Dependency Conflicts
| Conflict | Error | Fix |
|---|---|---|
langchain-core version mismatch | ImportError: cannot import name 'RunnablePassthrough' | Pin langchain-core==0.1.52, langchain==0.1.20 |
itsdangerous + Starlette | TypeError: argument of type 'NoneType' in session middleware | Pin itsdangerous==2.1.2 |
langfuse + pydantic v2 | ValidationError on every trace | Pin langfuse==2.7.3 with pydantic<2.0 |
Lesson: Lock every version in requirements.txt. pip freeze > requirements.txt after every working state.
Missing Imports That Aren't in Docs
# These fail silently or with cryptic errors:
from langchain_community.vectorstores import Chroma # NOT langchain.vectorstores
from langchain_community.document_loaders import PyMuPDFLoader # NOT langchain.document_loaders
# Always use langchain_community for:
# - Vector stores (Chroma, Qdrant, Pinecone)
# - Document loaders (PyMuPDF, Unstructured, WebBase)
# - Embeddings (HuggingFace, Jina, Cohere)
Embedding Model Deprecation
text-embedding-004 → Deprecated Jan 14, 2026. 404 error.
embedding-001 → Deprecated. Returns HTTP 404.
gemini-embedding-001 → Current as of 2026 (but quota problems)
# If you get 404 on Google embedding:
# Always check: https://ai.google.dev/gemini-api/docs/models
Embedding Quota Exhaustion on Deploy
Problem: Google Gemini free tier = 1500 requests/month. Cold start re-embeds entire corpus = 300+ API calls = quota gone in one deploy.
Fix: Pre-build ChromaDB locally, commit to git.
# Build once locally:
python scripts/build_vectordb.py
# Commit the built DB:
git add chroma_db/
git commit -m "Pre-built ChromaDB — skip embedding at startup"
# Render pulls this on deploy — loads from disk
# Startup: 8s. Zero API calls for embeddings.
Memory Optimization Journey
| Stage | RAM Usage | What Changed |
|---|---|---|
| Initial | ~850MB (OOM) | HuggingFace model + spaCy lg + full LangChain |
| After embedding fix | ~650MB (OOM) | Switched to API embeddings |
| After spaCy fix | ~450MB | Replaced spaCy with custom regex |
| After model pruning | ~250–400MB | Removed unused LangChain components |
| Final | ~250–400MB ✅ | Stable on 512MB Render |
ISP DNS Block (JioFiber + Qdrant)
Problem: JioFiber blocked *.cloud.qdrant.io at DNS level during local development. ConnectionError: Name or service not known.

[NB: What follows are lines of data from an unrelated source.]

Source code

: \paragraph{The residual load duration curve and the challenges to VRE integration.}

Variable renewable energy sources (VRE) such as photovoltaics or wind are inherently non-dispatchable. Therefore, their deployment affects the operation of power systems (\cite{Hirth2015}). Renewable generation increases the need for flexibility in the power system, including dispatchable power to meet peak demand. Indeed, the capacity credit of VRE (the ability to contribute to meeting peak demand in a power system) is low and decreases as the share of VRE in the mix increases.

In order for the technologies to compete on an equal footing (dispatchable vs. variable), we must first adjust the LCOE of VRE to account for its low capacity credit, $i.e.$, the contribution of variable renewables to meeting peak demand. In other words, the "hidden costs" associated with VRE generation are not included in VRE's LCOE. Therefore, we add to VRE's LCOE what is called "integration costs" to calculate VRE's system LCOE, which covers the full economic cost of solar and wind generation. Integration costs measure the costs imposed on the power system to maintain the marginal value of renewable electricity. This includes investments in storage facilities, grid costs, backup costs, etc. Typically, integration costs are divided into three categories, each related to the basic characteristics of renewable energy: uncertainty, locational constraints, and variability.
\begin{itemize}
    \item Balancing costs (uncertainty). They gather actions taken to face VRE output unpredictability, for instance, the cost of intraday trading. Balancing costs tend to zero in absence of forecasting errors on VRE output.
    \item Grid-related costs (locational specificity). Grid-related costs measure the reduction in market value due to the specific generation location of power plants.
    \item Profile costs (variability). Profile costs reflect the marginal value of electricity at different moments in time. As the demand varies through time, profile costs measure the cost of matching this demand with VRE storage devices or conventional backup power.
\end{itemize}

Fix: Monkey-patch Python's socket resolver for Qdrant hostnames only.
import socket
import dns.resolver # pip install dnspython
_original = socket.getaddrinfo
def _patched(host, port, *args, **kwargs):
if host and 'qdrant.io' in str(host):
resolved = dns.resolver.resolve(host, 'A',
nameservers=['8.8.8.8']) # Google DNS
host = str(resolved[0])
return _original(host, port, *args, **kwargs)

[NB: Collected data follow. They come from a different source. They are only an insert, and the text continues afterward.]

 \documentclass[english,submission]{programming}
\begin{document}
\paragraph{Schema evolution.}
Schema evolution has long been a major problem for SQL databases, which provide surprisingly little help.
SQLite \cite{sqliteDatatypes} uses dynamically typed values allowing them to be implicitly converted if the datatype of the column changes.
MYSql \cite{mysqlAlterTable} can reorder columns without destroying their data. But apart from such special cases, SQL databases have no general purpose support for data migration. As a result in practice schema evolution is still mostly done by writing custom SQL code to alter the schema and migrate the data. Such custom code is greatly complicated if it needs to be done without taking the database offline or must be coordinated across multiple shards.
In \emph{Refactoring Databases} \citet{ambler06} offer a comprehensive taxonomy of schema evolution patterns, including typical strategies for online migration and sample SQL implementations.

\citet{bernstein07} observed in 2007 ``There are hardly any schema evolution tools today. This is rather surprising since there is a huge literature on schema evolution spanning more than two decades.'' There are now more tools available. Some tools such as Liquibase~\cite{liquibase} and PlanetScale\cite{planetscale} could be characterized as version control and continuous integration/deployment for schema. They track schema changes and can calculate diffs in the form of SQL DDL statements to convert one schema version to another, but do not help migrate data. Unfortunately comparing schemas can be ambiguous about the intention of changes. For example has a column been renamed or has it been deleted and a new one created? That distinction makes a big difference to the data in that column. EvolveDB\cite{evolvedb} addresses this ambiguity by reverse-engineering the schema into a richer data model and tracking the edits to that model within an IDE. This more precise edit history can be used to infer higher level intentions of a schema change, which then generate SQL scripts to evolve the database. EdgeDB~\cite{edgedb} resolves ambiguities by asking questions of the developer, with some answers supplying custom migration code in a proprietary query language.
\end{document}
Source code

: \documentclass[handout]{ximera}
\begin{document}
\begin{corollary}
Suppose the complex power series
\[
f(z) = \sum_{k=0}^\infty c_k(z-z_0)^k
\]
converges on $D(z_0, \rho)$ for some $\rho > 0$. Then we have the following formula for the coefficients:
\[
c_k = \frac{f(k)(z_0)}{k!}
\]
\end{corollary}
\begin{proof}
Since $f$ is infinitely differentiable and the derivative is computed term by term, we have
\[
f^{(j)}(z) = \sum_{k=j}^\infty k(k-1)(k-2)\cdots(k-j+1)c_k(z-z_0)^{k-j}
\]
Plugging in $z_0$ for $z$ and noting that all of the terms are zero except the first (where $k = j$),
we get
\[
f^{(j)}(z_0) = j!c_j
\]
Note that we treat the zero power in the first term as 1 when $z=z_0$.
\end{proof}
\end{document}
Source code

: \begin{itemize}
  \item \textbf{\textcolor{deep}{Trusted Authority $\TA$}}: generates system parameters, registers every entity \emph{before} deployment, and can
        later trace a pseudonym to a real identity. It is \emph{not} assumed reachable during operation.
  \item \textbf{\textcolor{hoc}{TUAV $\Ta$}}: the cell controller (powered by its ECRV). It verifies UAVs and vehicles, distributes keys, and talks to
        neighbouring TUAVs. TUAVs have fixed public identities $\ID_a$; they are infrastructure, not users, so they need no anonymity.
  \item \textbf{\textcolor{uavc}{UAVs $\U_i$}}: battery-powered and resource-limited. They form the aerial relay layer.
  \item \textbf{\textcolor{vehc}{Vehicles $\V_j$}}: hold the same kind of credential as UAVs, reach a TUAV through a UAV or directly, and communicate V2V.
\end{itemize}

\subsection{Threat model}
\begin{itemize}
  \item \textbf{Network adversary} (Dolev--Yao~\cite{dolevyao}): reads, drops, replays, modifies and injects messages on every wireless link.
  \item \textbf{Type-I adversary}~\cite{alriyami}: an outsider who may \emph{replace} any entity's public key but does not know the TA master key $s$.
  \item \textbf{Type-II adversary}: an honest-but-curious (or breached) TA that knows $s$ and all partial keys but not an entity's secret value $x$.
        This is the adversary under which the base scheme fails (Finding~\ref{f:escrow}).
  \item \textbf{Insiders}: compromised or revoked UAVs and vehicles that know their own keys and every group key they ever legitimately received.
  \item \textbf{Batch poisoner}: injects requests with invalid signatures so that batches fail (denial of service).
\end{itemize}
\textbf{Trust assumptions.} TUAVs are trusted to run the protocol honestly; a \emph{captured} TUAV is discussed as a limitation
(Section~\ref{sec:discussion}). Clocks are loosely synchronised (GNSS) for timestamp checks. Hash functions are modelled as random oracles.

socket.getaddrinfo = _patched
# No-op in production — Render has normal DNS
ChromaDB Telemetry Deadlock
Problem: ChromaDB sends telemetry on startup. On Render's network restrictions, this DNS lookup hung indefinitely — blocking the entire startup.
Fix:
import chromadb
from chromadb.config import Settings
client = chromadb.Client(Settings(
anonymized_telemetry=False # Disable the DNS call entirely
))
Lesson: Any telemetry/analytics call in your dependencies can deadlock startup on restricted networks. Always check for telemetry settings.